The greatest misconception is that giving away your art for free on the internet is a stupid strategy. I think that anyone who is urging an emerging artist to strictly adhere to a paying model is being quite naive about the way the creative industries work these days. I have accepted that I may never make a living as an artist. I’ve made peace with that. I make music and write to develop my talent and explore my interests, not to one day “make it…”
Which isn’t to say that I don’t want to be a professional, paid artist – just that it is not necessarily my absolute goal. Once I abandoned the ‘make it’ attitude, I was a lot happier and more creative. But many friends, particularly those who work in sales, think I am crazy. They think I should be sending short stories to magazines, demo tapes to labels and so on… but quite honestly, sharing music and writing for people for free makes me so happy. I love it.
what do you see as the main strengths and weaknesses of the medium you work in?
In terms of online fiction, I think the real problem is length. People don’t like to read stuff online that’s going to take more than 5 or 10 minutes. I’ve put a print button on my site, so that the old and feeble of vision can print the stories and read by the fire with their pipe and slippers. I’m also working on the concept of a WeaponZine that could be printed and distributed in the meat world.
I think writers need to take a leaf out of the ARG (Alternate Reality Game) playbook, and start making the content of their fictional stories more interactive. I’m attempting to do this in a basic way with my ongoing serial 2019 – the stories contain external links. I think the online story should keep evolving, until it resembles something more like the Doktor Sleepless Wiki, or an ARG platform.
how has technology impacted upon the work you do?
It’s been a steep learning curve for me – in high school, I learned on BBC computers! Anything I know about technology comes from being self-taught, and learning from friends. I have learned rudimentary PHP / HTML skills, basic graphic design…
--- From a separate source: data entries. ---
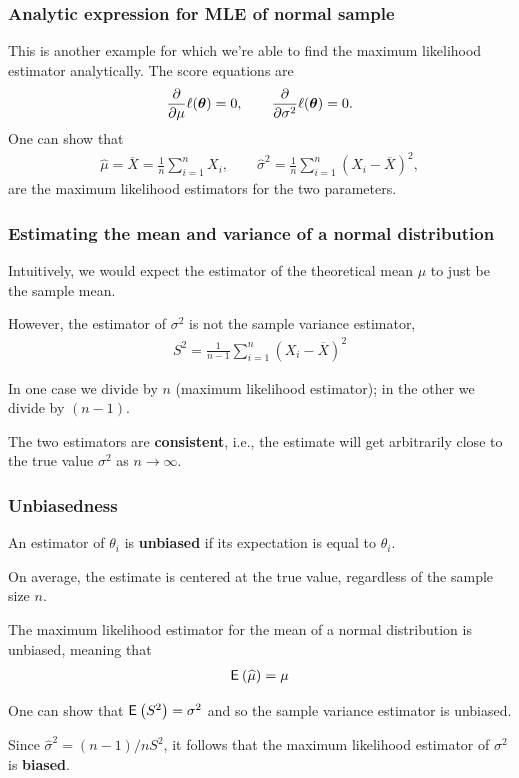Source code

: \documentclass{beamer}
\begin{document}
\begin{frame}
\frametitle{Analytic expression for MLE of normal sample}
This is another example for which we're able to find the maximum likelihood estimator analytically. The \alert{score equations} are
\begin{align*}
\frac{\partial}{\partial \mu} \ell(\boldsymbol {\theta})=0 , \qquad \frac{\partial}{\partial \sigma^2} \ell(\boldsymbol {\theta})=0.
\end{align*}
One can show that 
\begin{align*}
\hat{\mu}=\overline{X}=\frac{1}{n} \sum_{i=1}^n X_i, \qquad \hat{\sigma}^2=\frac{1}{n}\sum_{i=1}^n (X_i-\overline{X})^2,
\end{align*}
are the maximum likelihood estimators for the two parameters.

\end{frame}

\begin{frame}
\frametitle{Estimating the mean and variance of a normal distribution}
\bi
\item Intuitively, we would expect the estimator of the theoretical mean $\mu$ to just be the sample mean. 
\item However, the estimator of $\sigma^2$ is not the sample variance estimator,
\begin{align*}
S^2=\frac{1}{n-1} \sum_{i=1}^n (X_i-\overline{X})^2
\end{align*}
\item In one case we divide by $n$ (maximum likelihood estimator); in the other we divide by $(n -1)$. 
\item The two estimators are \textbf{consistent}, i.e., the estimate will get arbitrarily close to the true value $\sigma^2$ as $n \to \infty$.
\ei
\end{frame}

\begin{frame}
\frametitle{Unbiasedness}
\bi
\item An estimator of $\theta_i$ is \textbf{unbiased} if its expectation is equal to $\theta_i$.
\bi \item On average, the estimate is centered at the true value, regardless of the sample size $n$.\ei
\item The maximum likelihood estimator for the mean of a normal distribution is \alert{unbiased}, meaning that
\begin{align*}
{\mathsf E}_{}\left(\widehat{\mu}\right)=\mu
\end{align*}
\item One can show that ${\mathsf E}_{}\left(S^2\right)=\sigma^2$ and so the sample variance estimator is unbiased.
\item Since $\hat{\sigma}^2=(n-1)/n S^2$, it follows that the maximum likelihood estimator of $\sigma^2$ is \textbf{biased}. 
\ei
\end{frame}
\end{document}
I truly believe that technology has massively democratised the creative industries (at least among the predominantly white, middle-class, ‘first-world’ people who have access to it in a meaningful way… but that’s also changing). I think we are moving very quickly towards a culture of universal authorship / artistry, whereby the culture of elevating artists to celebrity status is gradually replaced by a huge movement in self-created, high-quality art from people seeking not fame, not money, but self-expression and happiness. I would like to think that we could approach a society where ‘… no art is special, but everyone is a special kind of artist,’ to paraphrase Hakim Bey.
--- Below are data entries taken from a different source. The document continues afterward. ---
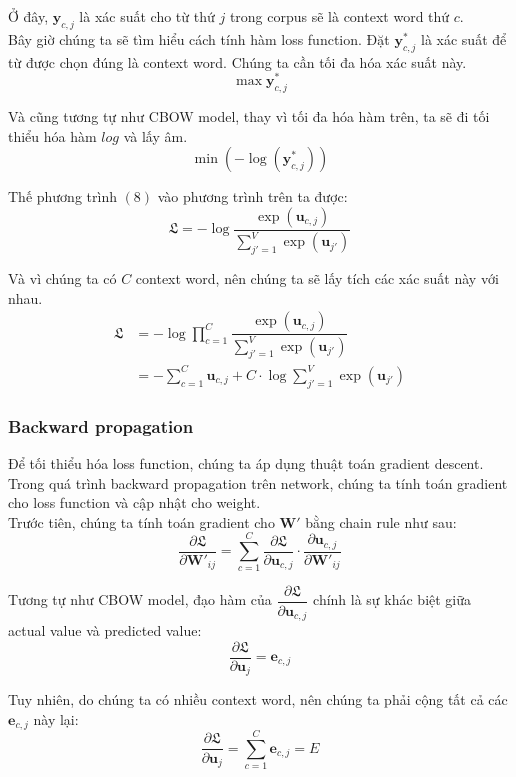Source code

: \documentclass[12pt]{article}
\begin{document}
\indent Ở đây, $\boldsymbol{y}_{c,j}$ là xác suất cho từ thứ $j$ trong corpus sẽ là context word thứ $c$.\\

\indent Bây giờ chúng ta sẽ tìm hiểu cách tính hàm loss function. Đặt $\boldsymbol{y}^*_{c,j}$ là xác suất để từ được chọn đúng là context word. Chúng ta cần tối đa hóa xác suất này.
$$\max{\boldsymbol{y}^*_{c,j}}$$

\indent Và cũng tương tự như CBOW model, thay vì tối đa hóa hàm trên, ta sẽ đi tối thiểu hóa hàm $log$ và lấy âm.
$$\min{(-\log{(\boldsymbol{y}^*_{c,j})})}$$

\indent Thế phương trình $(8)$ vào phương trình trên ta được:
$$\mathfrak{L} = -\log{\dfrac{\exp{(\boldsymbol{u}_{c,j})}}{\sum_{j'=1}^V \exp{(\boldsymbol{u}_{j'})}}}$$

\indent Và vì chúng ta có $C$ context word, nên chúng ta sẽ lấy tích các xác suất này với nhau.
$$\begin{aligned} \mathfrak{L} &= -\log{\prod_{c=1}^{C} \dfrac{\exp{(\boldsymbol{u}_{c,j})}}{\sum_{j'=1}^V \exp{(\boldsymbol{u}_{j'})}}} \\ 
&= -\sum^{C}_{c=1} \boldsymbol{u}_{c,j} + C \cdot \log{\sum^V_{j'=1}} \exp{(\boldsymbol{u}_{j'})} \end{aligned}$$

\subsubsection{Backward propagation}
Để tối thiểu hóa loss function, chúng ta áp dụng thuật toán gradient descent. Trong quá trình backward propagation trên network, chúng ta tính toán gradient cho loss function và cập nhật cho weight.\\

\indent Trước tiên, chúng ta tính toán gradient cho $\boldsymbol{W'}$ bằng chain rule như sau:
$$\dfrac{\partial \mathfrak{L}}{\partial \boldsymbol{W'}_{ij}} = \sum^C_{c=1} \dfrac{\partial \mathfrak{L}}{\partial \boldsymbol{u}_{c,j}} \cdot \dfrac{\partial \boldsymbol{u}_{c,j}}{\partial \boldsymbol{W'}_{ij}}$$

\indent Tương tự như CBOW model, đạo hàm của $\dfrac{\partial \mathfrak{L}}{\partial \boldsymbol{u}_{c,j}}$ chính là sự khác biệt giữa actual value và predicted value:
$$\dfrac{\partial \mathfrak{L}}{\partial \boldsymbol{u}_{j}} = \boldsymbol{e}_{c,j}$$

\indent Tuy nhiên, do chúng ta có nhiều context word, nên chúng ta phải cộng tất cả các $\boldsymbol{e}_{c,j}$ này lại:
$$\dfrac{\partial \mathfrak{L}}{\partial \boldsymbol{u}_{j}} = \sum^C_{c=1} \boldsymbol{e}_{c,j} = E$$
\end{document}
what’s the greatest piece of advice you would like to pass on?
Don’t ever take shit from fools. If it seems too good to be true, it probably is. Never trust a human being, unless you do. Walk softly, and carry a big blaster.
A lot of stuff actually – Will Ellwood’s Captain Space Bastard & Other Stories, a first draft novel by ICAM, the last two issues of Wired UK (I’m a subscriber… love that magazine). Every day I read blogs like Coilhouse, Jan Chipchase, BoingBoing and so on… I think I follow about a hundred RSS Feeds if not more, although I’m not completely assiduous about it. Comics-wise, I am really digging Jason Aaron’s Weapon X series, loving Garth Ennis’ Crossed, and of course loving all the current Ellis stuff, like Supergod and Astonishing X-Men. Warren is the only writer I read religiously. I buy everything he releases.
what are you listening to at the moment?
I’m currently listening to, over and over again, an amazing album called Shouting at The Wind, by Edinburgh’s Eaters. I published a long review of the album on my blog. It’s the most exquisitely crafted, personal, raw and honest record. I recommend everyone to go and buy it – best fiver you will spend all year. I’m also checking out our next Black Lantern release, Nihilymous Germscapes by Harlequinade. It’s dark, hilarious and very addictive. Har-Q is the only rapper in the genre I like to call Lovecraftian Hip-Hop.